■ What you will do: What you return must match the records exactly, except that the pictures are gone.

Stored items

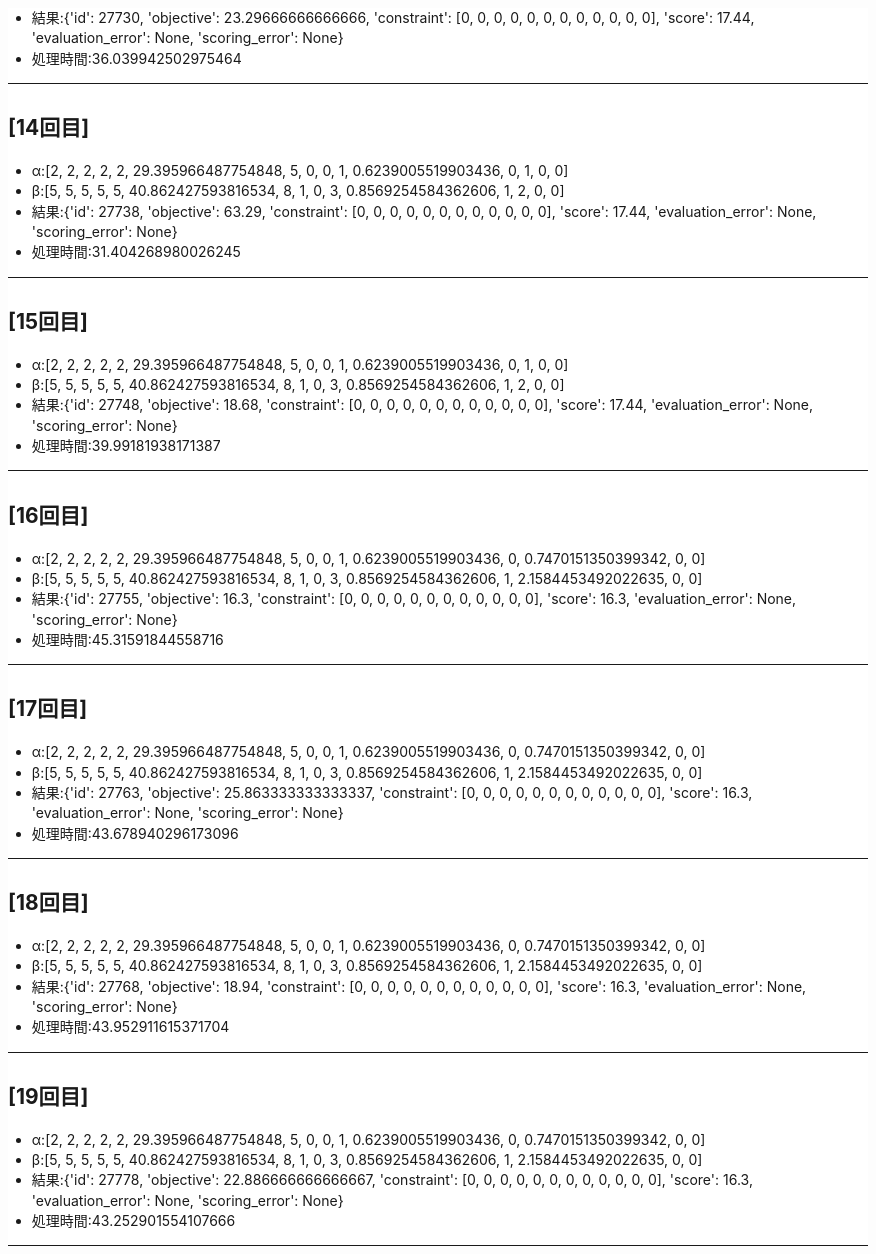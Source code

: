 - 結果:{'id': 27730, 'objective': 23.29666666666666, 'constraint': [0, 0, 0, 0, 0, 0, 0, 0, 0, 0, 0, 0], 'score': 17.44, 'evaluation_error': None, 'scoring_error': None}
- 処理時間:36.039942502975464
---
## [14回目]
- α:[2, 2, 2, 2, 2, 29.395966487754848, 5, 0, 0, 1, 0.6239005519903436, 0, 1, 0, 0]
- β:[5, 5, 5, 5, 5, 40.862427593816534, 8, 1, 0, 3, 0.8569254584362606, 1, 2, 0, 0]
- 結果:{'id': 27738, 'objective': 63.29, 'constraint': [0, 0, 0, 0, 0, 0, 0, 0, 0, 0, 0, 0], 'score': 17.44, 'evaluation_error': None, 'scoring_error': None}
- 処理時間:31.404268980026245
---
## [15回目]
- α:[2, 2, 2, 2, 2, 29.395966487754848, 5, 0, 0, 1, 0.6239005519903436, 0, 1, 0, 0]
- β:[5, 5, 5, 5, 5, 40.862427593816534, 8, 1, 0, 3, 0.8569254584362606, 1, 2, 0, 0]
- 結果:{'id': 27748, 'objective': 18.68, 'constraint': [0, 0, 0, 0, 0, 0, 0, 0, 0, 0, 0, 0], 'score': 17.44, 'evaluation_error': None, 'scoring_error': None}
- 処理時間:39.99181938171387
---
## [16回目]
- α:[2, 2, 2, 2, 2, 29.395966487754848, 5, 0, 0, 1, 0.6239005519903436, 0, 0.7470151350399342, 0, 0]
- β:[5, 5, 5, 5, 5, 40.862427593816534, 8, 1, 0, 3, 0.8569254584362606, 1, 2.1584453492022635, 0, 0]
- 結果:{'id': 27755, 'objective': 16.3, 'constraint': [0, 0, 0, 0, 0, 0, 0, 0, 0, 0, 0, 0], 'score': 16.3, 'evaluation_error': None, 'scoring_error': None}
- 処理時間:45.31591844558716
---
## [17回目]
- α:[2, 2, 2, 2, 2, 29.395966487754848, 5, 0, 0, 1, 0.6239005519903436, 0, 0.7470151350399342, 0, 0]
- β:[5, 5, 5, 5, 5, 40.862427593816534, 8, 1, 0, 3, 0.8569254584362606, 1, 2.1584453492022635, 0, 0]
- 結果:{'id': 27763, 'objective': 25.863333333333337, 'constraint': [0, 0, 0, 0, 0, 0, 0, 0, 0, 0, 0, 0], 'score': 16.3, 'evaluation_error': None, 'scoring_error': None}
- 処理時間:43.678940296173096
---
## [18回目]
- α:[2, 2, 2, 2, 2, 29.395966487754848, 5, 0, 0, 1, 0.6239005519903436, 0, 0.7470151350399342, 0, 0]
- β:[5, 5, 5, 5, 5, 40.862427593816534, 8, 1, 0, 3, 0.8569254584362606, 1, 2.1584453492022635, 0, 0]
- 結果:{'id': 27768, 'objective': 18.94, 'constraint': [0, 0, 0, 0, 0, 0, 0, 0, 0, 0, 0, 0], 'score': 16.3, 'evaluation_error': None, 'scoring_error': None}
- 処理時間:43.952911615371704
---
## [19回目]
- α:[2, 2, 2, 2, 2, 29.395966487754848, 5, 0, 0, 1, 0.6239005519903436, 0, 0.7470151350399342, 0, 0]
- β:[5, 5, 5, 5, 5, 40.862427593816534, 8, 1, 0, 3, 0.8569254584362606, 1, 2.1584453492022635, 0, 0]
- 結果:{'id': 27778, 'objective': 22.886666666666667, 'constraint': [0, 0, 0, 0, 0, 0, 0, 0, 0, 0, 0, 0], 'score': 16.3, 'evaluation_error': None, 'scoring_error': None}
- 処理時間:43.252901554107666
---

■ Your solution:
Source code

: - 結果:{'id': 27730, 'objective': 23.29666666666666, 'constraint': [0, 0, 0, 0, 0, 0, 0, 0, 0, 0, 0, 0], 'score': 17.44, 'evaluation_error': None, 'scoring_error': None}
- 処理時間:36.039942502975464
---
## [14回目]
- α:[2, 2, 2, 2, 2, 29.395966487754848, 5, 0, 0, 1, 0.6239005519903436, 0, 1, 0, 0]
- β:[5, 5, 5, 5, 5, 40.862427593816534, 8, 1, 0, 3, 0.8569254584362606, 1, 2, 0, 0]
- 結果:{'id': 27738, 'objective': 63.29, 'constraint': [0, 0, 0, 0, 0, 0, 0, 0, 0, 0, 0, 0], 'score': 17.44, 'evaluation_error': None, 'scoring_error': None}
- 処理時間:31.404268980026245
---
## [15回目]
- α:[2, 2, 2, 2, 2, 29.395966487754848, 5, 0, 0, 1, 0.6239005519903436, 0, 1, 0, 0]
- β:[5, 5, 5, 5, 5, 40.862427593816534, 8, 1, 0, 3, 0.8569254584362606, 1, 2, 0, 0]
- 結果:{'id': 27748, 'objective': 18.68, 'constraint': [0, 0, 0, 0, 0, 0, 0, 0, 0, 0, 0, 0], 'score': 17.44, 'evaluation_error': None, 'scoring_error': None}
- 処理時間:39.99181938171387
---
## [16回目]
- α:[2, 2, 2, 2, 2, 29.395966487754848, 5, 0, 0, 1, 0.6239005519903436, 0, 0.7470151350399342, 0, 0]
- β:[5, 5, 5, 5, 5, 40.862427593816534, 8, 1, 0, 3, 0.8569254584362606, 1, 2.1584453492022635, 0, 0]
- 結果:{'id': 27755, 'objective': 16.3, 'constraint': [0, 0, 0, 0, 0, 0, 0, 0, 0, 0, 0, 0], 'score': 16.3, 'evaluation_error': None, 'scoring_error': None}
- 処理時間:45.31591844558716
---
## [17回目]
- α:[2, 2, 2, 2, 2, 29.395966487754848, 5, 0, 0, 1, 0.6239005519903436, 0, 0.7470151350399342, 0, 0]
- β:[5, 5, 5, 5, 5, 40.862427593816534, 8, 1, 0, 3, 0.8569254584362606, 1, 2.1584453492022635, 0, 0]
- 結果:{'id': 27763, 'objective': 25.863333333333337, 'constraint': [0, 0, 0, 0, 0, 0, 0, 0, 0, 0, 0, 0], 'score': 16.3, 'evaluation_error': None, 'scoring_error': None}
- 処理時間:43.678940296173096
---
## [18回目]
- α:[2, 2, 2, 2, 2, 29.395966487754848, 5, 0, 0, 1, 0.6239005519903436, 0, 0.7470151350399342, 0, 0]
- β:[5, 5, 5, 5, 5, 40.862427593816534, 8, 1, 0, 3, 0.8569254584362606, 1, 2.1584453492022635, 0, 0]
- 結果:{'id': 27768, 'objective': 18.94, 'constraint': [0, 0, 0, 0, 0, 0, 0, 0, 0, 0, 0, 0], 'score': 16.3, 'evaluation_error': None, 'scoring_error': None}
- 処理時間:43.952911615371704
---
## [19回目]
- α:[2, 2, 2, 2, 2, 29.395966487754848, 5, 0, 0, 1, 0.6239005519903436, 0, 0.7470151350399342, 0, 0]
- β:[5, 5, 5, 5, 5, 40.862427593816534, 8, 1, 0, 3, 0.8569254584362606, 1, 2.1584453492022635, 0, 0]
- 結果:{'id': 27778, 'objective': 22.886666666666667, 'constraint': [0, 0, 0, 0, 0, 0, 0, 0, 0, 0, 0, 0], 'score': 16.3, 'evaluation_error': None, 'scoring_error': None}
- 処理時間:43.252901554107666
---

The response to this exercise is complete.